[
https://issues.apache.org/jira/browse/YARN-4022?page=com.atlassian.jira.plugin.system.issuetabpanels:comment-tabpanel&focusedCommentId=16334116#comment-16334116
]
Szilard Nemeth edited comment on YARN-4022 at 1/22/18 11:27 AM:
----------------------------------------------------------------
Hey @danieltempleton, @yufei!
Could you please help me a bit with this one?
I left the _{{yarn.scheduler.fair.user-as-default-queue}}_ and
_{{yarn.scheduler.fair.allow-undeclared-pools}}_ configs on their default
values (true) as based on the FairScheduler page
([https://hadoop.apache.org/docs/current/hadoop-yarn/hadoop-yarn-site/FairScheduler.html]),
this makes the most sense to have dynamic queues created.

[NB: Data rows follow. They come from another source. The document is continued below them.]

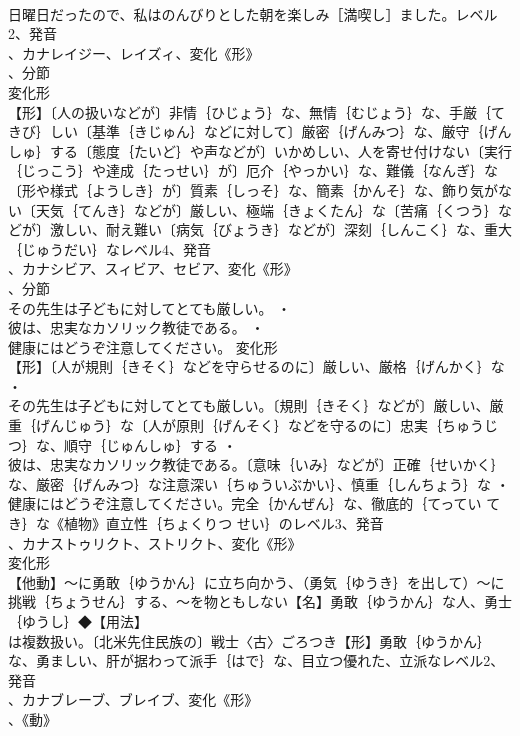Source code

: \documentclass[8pt]{extreport}
\begin{document}
\begin{CJK}{UTF8}{min}
\\	日曜日だったので、私はのんびりとした朝を楽しみ［満喫し］ました。レベル2、発音
\\	、カナレイジー、レイズィ、変化《形》
\\	、分節
\\	変化形 
\\	【形】〔人の扱いなどが〕非情｛ひじょう｝な、無情｛むじょう｝な、手厳｛てきび｝しい〔基準｛きじゅん｝などに対して〕厳密｛げんみつ｝な、厳守｛げんしゅ｝する〔態度｛たいど｝や声などが〕いかめしい、人を寄せ付けない〔実行｛じっこう｝や達成｛たっせい｝が〕厄介｛やっかい｝な、難儀｛なんぎ｝な〔形や様式｛ようしき｝が〕質素｛しっそ｝な、簡素｛かんそ｝な、飾り気がない〔天気｛てんき｝などが〕厳しい、極端｛きょくたん｝な〔苦痛｛くつう｝などが〕激しい、耐え難い〔病気｛びょうき｝などが〕深刻｛しんこく｝な、重大｛じゅうだい｝なレベル4、発音
\\	、カナシビア、スィビア、セビア、変化《形》
\\	、分節
\\	その先生は子どもに対してとても厳しい。 ・
\\	彼は、忠実なカソリック教徒である。 ・
\\	健康にはどうぞ注意してください。	変化形 
\\	【形】〔人が規則｛きそく｝などを守らせるのに〕厳しい、厳格｛げんかく｝な ・
\\	その先生は子どもに対してとても厳しい。〔規則｛きそく｝などが〕厳しい、厳重｛げんじゅう｝な〔人が原則｛げんそく｝などを守るのに〕忠実｛ちゅうじつ｝な、順守｛じゅんしゅ｝する ・
\\	彼は、忠実なカソリック教徒である。〔意味｛いみ｝などが〕正確｛せいかく｝な、厳密｛げんみつ｝な注意深い｛ちゅういぶかい｝、慎重｛しんちょう｝な ・
\\	健康にはどうぞ注意してください。完全｛かんぜん｝な、徹底的｛てってい てき｝な《植物》直立性｛ちょくりつ せい｝のレベル3、発音
\\	、カナストゥリクト、ストリクト、変化《形》
\\	変化形 
\\	【他動】～に勇敢｛ゆうかん｝に立ち向かう、（勇気｛ゆうき｝を出して）～に挑戦｛ちょうせん｝する、～を物ともしない【名】勇敢｛ゆうかん｝な人、勇士｛ゆうし｝◆【用法】
\\	は複数扱い。〔北米先住民族の〕戦士〈古〉ごろつき【形】勇敢｛ゆうかん｝な、勇ましい、肝が据わって派手｛はで｝な、目立つ優れた、立派なレベル2、発音
\\	、カナブレーブ、ブレイブ、変化《形》
\\	、《動》

\end{CJK}
\end{document}
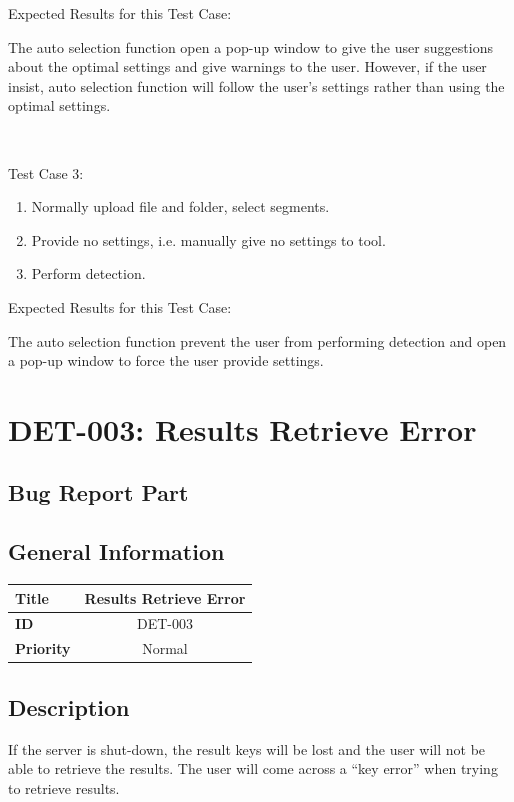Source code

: \documentclass[twoside,a4paper]{refart}
\newcommand{\bugthird}{DET-003: Results Retrieve Error}
\begin{document}
Expected Results for this Test Case: 

The auto selection function open a pop-up window to give the user suggestions about the optimal settings and give warnings to the user. However, if the user insist, auto selection function will follow the user's settings rather than using the optimal settings.

$\ $

Test Case 3:

\begin{enumerate}
\item Normally upload file and folder, select segments.
\item Provide no settings, i.e. manually give no settings to tool.
\item Perform detection.
\end{enumerate}

Expected Results for this Test Case: 

The auto selection function prevent the user from performing detection and open a pop-up window to force the user provide settings.

\section{\bugthird}
\subsection{Bug Report Part}

\subsection*{General Information}
\begin{table}[!h]
\begin{tabular}{|l|c|}
\hline
\textbf{Title} & Results Retrieve Error \\ \hline
\textbf{ID} & DET-003 \\ \hline
\textbf{Priority} & Normal \\ \hline
\end{tabular}
\end{table}

\subsection*{Description}
If the server is shut-down, the result keys will be lost and the user will not be able to retrieve the results. The user will come across a \enquote{key error} when trying to retrieve results.
\end{document}
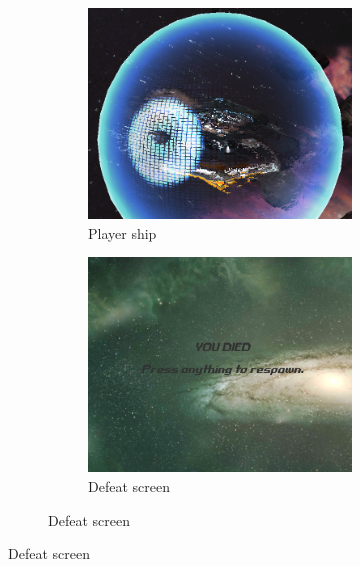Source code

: \begin{figure}
\begin{subfigure}{0.49\textwidth}
\label{fig:left}
\end{subfigure}
\begin{subfigure}{0.49\textwidth}
\centering

\begin{subfigure}{0.49\textwidth}
\centering
\includegraphics[width = \textwidth, height=\textwidth]{images/game3}
\caption{Player ship}
\label{fig:top}
\end{subfigure}
\begin{subfigure}{0.49\textwidth}
\centering
\includegraphics[width = \textwidth, height=\textwidth]{images/game4}
\caption{Defeat screen}
\label{fig:bottom}
\end{subfigure}


\end{subfigure}
\end{figure}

When I started a pi job, the job was assigned to a dynamically created queue,
namely "root.szilardnemeth" so I guess the above config is correct.
When I ran {{yarn rmadmin -refreshQueues}} and checked the RM Webservices API
with a GET request to "ws/v1/cluster/scheduler", the queue was still there.

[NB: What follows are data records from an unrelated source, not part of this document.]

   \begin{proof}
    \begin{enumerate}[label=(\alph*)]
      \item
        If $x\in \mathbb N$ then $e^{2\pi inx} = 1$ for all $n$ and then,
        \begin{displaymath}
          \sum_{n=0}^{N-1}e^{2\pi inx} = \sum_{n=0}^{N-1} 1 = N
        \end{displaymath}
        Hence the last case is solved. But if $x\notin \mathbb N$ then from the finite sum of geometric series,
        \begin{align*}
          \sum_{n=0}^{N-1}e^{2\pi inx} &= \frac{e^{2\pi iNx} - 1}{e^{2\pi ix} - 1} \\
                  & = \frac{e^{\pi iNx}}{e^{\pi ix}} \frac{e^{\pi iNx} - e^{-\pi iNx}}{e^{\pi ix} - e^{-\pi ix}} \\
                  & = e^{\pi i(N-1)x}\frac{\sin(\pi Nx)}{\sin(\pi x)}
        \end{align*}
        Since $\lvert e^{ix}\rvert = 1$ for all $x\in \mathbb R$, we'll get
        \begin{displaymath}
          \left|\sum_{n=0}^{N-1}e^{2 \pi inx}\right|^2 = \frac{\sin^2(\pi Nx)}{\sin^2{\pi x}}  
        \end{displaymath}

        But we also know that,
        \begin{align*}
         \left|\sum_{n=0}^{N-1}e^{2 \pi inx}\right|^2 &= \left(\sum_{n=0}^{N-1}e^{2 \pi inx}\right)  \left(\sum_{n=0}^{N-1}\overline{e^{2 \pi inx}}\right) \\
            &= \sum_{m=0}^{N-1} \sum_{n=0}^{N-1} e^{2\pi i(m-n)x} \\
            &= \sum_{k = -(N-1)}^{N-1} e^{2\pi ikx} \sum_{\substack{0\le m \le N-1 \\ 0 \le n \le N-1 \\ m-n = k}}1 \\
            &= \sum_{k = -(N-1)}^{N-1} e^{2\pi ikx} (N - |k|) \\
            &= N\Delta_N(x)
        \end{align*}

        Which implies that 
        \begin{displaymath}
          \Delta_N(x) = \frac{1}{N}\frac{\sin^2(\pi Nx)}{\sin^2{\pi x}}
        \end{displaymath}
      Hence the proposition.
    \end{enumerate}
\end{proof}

After that, I debugged the calls described below and found out that the queues
are not deleted when refreshQueues is invoked even if they are empty.
Eventually,
{{org.apache.hadoop.yarn.server.resourcemanager.scheduler.fair.QueueManager#removeEmptyIncompatibleQueues}}
is invoked but this method does not delete my dynamically created leaf queue,
moreover this method does not seem to be a good fit to add queue removal
functionality, since it only deals with incompatible queues.

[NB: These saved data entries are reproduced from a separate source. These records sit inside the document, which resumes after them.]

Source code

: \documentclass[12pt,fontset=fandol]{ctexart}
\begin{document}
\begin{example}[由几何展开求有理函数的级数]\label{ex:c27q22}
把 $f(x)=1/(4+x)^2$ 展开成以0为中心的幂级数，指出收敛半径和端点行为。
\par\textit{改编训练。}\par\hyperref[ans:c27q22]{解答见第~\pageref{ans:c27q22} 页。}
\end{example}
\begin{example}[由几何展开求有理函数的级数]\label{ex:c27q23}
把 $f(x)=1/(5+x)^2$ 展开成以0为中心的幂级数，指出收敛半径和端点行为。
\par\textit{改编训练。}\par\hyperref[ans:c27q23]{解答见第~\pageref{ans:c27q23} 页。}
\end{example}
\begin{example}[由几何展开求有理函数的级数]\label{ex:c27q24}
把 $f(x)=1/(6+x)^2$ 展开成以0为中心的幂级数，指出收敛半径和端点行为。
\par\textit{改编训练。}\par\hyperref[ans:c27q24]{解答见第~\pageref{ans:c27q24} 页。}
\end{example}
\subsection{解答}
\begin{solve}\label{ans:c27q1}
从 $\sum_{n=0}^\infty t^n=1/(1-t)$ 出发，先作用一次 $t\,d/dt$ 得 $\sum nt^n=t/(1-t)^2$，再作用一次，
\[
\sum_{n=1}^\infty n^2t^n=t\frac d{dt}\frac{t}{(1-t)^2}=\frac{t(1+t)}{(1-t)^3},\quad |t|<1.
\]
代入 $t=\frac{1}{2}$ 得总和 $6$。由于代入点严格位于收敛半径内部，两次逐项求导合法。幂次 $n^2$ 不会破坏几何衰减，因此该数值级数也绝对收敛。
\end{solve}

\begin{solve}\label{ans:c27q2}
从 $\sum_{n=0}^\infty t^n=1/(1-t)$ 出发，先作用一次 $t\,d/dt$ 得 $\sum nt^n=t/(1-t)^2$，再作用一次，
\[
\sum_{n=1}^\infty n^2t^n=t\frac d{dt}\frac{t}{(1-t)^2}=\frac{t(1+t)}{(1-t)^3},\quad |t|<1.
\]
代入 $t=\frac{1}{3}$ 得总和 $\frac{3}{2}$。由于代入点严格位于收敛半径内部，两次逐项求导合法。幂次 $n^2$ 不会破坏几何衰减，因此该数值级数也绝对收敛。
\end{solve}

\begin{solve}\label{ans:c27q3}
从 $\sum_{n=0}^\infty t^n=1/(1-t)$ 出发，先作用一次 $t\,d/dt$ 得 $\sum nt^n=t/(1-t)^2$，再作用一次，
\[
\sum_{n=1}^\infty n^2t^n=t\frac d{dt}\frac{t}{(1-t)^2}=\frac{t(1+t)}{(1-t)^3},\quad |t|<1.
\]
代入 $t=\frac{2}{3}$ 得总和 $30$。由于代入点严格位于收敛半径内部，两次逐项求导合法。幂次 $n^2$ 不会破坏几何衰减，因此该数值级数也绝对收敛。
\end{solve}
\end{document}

I found out that when I start the command {{yarn rmadmin -refreshQueues}}, the
following relevant calls are performed:
1. {{AdminService.refreshQueues}} handles the CLI command
2.
{{org.apache.hadoop.yarn.server.resourcemanager.scheduler.fair.FairScheduler#reinitialize}}
is invoked
3. The method above invokes
{{org.apache.hadoop.yarn.server.resourcemanager.scheduler.fair.AllocationFileLoaderService#reloadAllocations}}
which loads the allocations.xml file.
At the end of this method, a call happens to the {{reloadListener}} with the
parsed configuration object: {{reloadListener.onReload(info);}}
4.
{{org.apache.hadoop.yarn.server.resourcemanager.scheduler.fair.FairScheduler.AllocationReloadListener#onReload}}
is invoked.
5. The method above invokes
{{org.apache.hadoop.yarn.server.resourcemanager.scheduler.fair.QueueManager#updateAllocationConfiguration}}
This method is responsible for removing incompatible queues, see
{{removeEmptyIncompatibleQueues}} in {{QueueManager}} (at the time of writing:
[https://github.com/apache/hadoop/blob/99292adcefdc6b8f280b8e100605fb39f755c38a/hadoop-yarn-project/hadoop-yarn/hadoop-yarn-server/hadoop-yarn-server-resourcemanager/src/main/java/org/apache/hadoop/yarn/server/resourcemanager/scheduler/fair/QueueManager.java#L351])
*For me, adding the queue removal functionality to FairScheduler.reinitialize
would be the most logical thing to do, as the rest of the methods are strongly
related to reading the allocations file and since dynamically created queues
are not based on that file, it is a "separate entity". *
My questions:
1. Should all empty dynamically created queues be removed when the
refreshQueues command is invoked with the CLI?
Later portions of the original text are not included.